**Task brief**: Look below for the line with "も行うことができます．", then give it again exactly, along with every line that comes after it, the final line included.

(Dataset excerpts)
──────────────────────────────

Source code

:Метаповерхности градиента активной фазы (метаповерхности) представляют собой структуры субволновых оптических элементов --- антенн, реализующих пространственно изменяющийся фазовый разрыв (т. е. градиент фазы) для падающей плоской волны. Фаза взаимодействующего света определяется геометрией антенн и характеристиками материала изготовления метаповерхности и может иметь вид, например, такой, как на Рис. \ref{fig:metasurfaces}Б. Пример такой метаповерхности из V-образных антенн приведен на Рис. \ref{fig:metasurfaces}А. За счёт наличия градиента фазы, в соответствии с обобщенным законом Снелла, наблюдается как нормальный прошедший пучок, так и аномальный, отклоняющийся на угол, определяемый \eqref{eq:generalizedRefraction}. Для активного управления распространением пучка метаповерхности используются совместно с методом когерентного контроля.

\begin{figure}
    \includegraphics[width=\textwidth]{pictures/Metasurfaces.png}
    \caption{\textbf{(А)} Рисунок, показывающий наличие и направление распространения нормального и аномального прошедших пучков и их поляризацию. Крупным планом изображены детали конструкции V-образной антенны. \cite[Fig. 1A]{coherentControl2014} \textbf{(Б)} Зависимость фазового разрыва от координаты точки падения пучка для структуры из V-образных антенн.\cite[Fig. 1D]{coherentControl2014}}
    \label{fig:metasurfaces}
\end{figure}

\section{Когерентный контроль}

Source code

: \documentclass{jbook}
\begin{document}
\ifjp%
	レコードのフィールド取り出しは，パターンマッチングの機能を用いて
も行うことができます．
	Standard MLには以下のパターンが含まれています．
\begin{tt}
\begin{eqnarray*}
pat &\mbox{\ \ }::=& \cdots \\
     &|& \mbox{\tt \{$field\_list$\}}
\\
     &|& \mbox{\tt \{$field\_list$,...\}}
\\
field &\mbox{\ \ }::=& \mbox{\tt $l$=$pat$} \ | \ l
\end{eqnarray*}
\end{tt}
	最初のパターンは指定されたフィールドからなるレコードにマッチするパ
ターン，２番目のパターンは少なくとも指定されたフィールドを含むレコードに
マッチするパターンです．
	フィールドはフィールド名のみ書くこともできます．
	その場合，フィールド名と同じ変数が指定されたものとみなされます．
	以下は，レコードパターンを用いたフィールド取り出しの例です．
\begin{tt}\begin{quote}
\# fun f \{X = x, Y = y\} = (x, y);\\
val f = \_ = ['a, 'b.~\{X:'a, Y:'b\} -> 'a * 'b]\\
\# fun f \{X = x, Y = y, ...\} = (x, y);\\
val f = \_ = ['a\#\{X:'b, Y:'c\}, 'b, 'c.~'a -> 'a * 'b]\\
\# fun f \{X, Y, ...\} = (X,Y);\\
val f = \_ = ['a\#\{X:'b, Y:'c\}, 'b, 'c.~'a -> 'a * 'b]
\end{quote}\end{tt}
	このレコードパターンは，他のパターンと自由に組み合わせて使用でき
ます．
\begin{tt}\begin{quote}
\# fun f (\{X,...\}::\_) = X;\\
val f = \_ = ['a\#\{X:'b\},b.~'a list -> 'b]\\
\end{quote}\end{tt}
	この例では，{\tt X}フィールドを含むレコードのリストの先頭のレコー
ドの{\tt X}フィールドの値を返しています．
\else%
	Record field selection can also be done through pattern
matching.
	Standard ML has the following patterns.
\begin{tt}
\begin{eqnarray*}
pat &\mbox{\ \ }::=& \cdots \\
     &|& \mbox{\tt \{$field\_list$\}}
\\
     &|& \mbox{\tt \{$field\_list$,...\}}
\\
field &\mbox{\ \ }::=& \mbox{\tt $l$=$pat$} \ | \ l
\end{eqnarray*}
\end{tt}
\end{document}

──────────────────────────────

**Expected output**:
も行うことができます．
	Standard MLには以下のパターンが含まれています．
\begin{tt}
\begin{eqnarray*}
pat &\mbox{\ \ }::=& \cdots \\
     &|& \mbox{\tt \{$field\_list$\}}
\\
     &|& \mbox{\tt \{$field\_list$,...\}}
\\
field &\mbox{\ \ }::=& \mbox{\tt $l$=$pat$} \ | \ l
\end{eqnarray*}
\end{tt}
	最初のパターンは指定されたフィールドからなるレコードにマッチするパ
ターン，２番目のパターンは少なくとも指定されたフィールドを含むレコードに
マッチするパターンです．
	フィールドはフィールド名のみ書くこともできます．
	その場合，フィールド名と同じ変数が指定されたものとみなされます．
	以下は，レコードパターンを用いたフィールド取り出しの例です．
\begin{tt}\begin{quote}
\# fun f \{X = x, Y = y\} = (x, y);\\
val f = \_ = ['a, 'b.~\{X:'a, Y:'b\} -> 'a * 'b]\\
\# fun f \{X = x, Y = y, ...\} = (x, y);\\
val f = \_ = ['a\#\{X:'b, Y:'c\}, 'b, 'c.~'a -> 'a * 'b]\\
\# fun f \{X, Y, ...\} = (X,Y);\\
val f = \_ = ['a\#\{X:'b, Y:'c\}, 'b, 'c.~'a -> 'a * 'b]
\end{quote}\end{tt}
	このレコードパターンは，他のパターンと自由に組み合わせて使用でき
ます．
\begin{tt}\begin{quote}
\# fun f (\{X,...\}::\_) = X;\\
val f = \_ = ['a\#\{X:'b\},b.~'a list -> 'b]\\
\end{quote}\end{tt}
	この例では，{\tt X}フィールドを含むレコードのリストの先頭のレコー
ドの{\tt X}フィールドの値を返しています．
\else%
	Record field selection can also be done through pattern
matching.
	Standard ML has the following patterns.
\begin{tt}
\begin{eqnarray*}
pat &\mbox{\ \ }::=& \cdots \\
     &|& \mbox{\tt \{$field\_list$\}}
\\
     &|& \mbox{\tt \{$field\_list$,...\}}
\\
field &\mbox{\ \ }::=& \mbox{\tt $l$=$pat$} \ | \ l
\end{eqnarray*}
\end{tt}
\end{document}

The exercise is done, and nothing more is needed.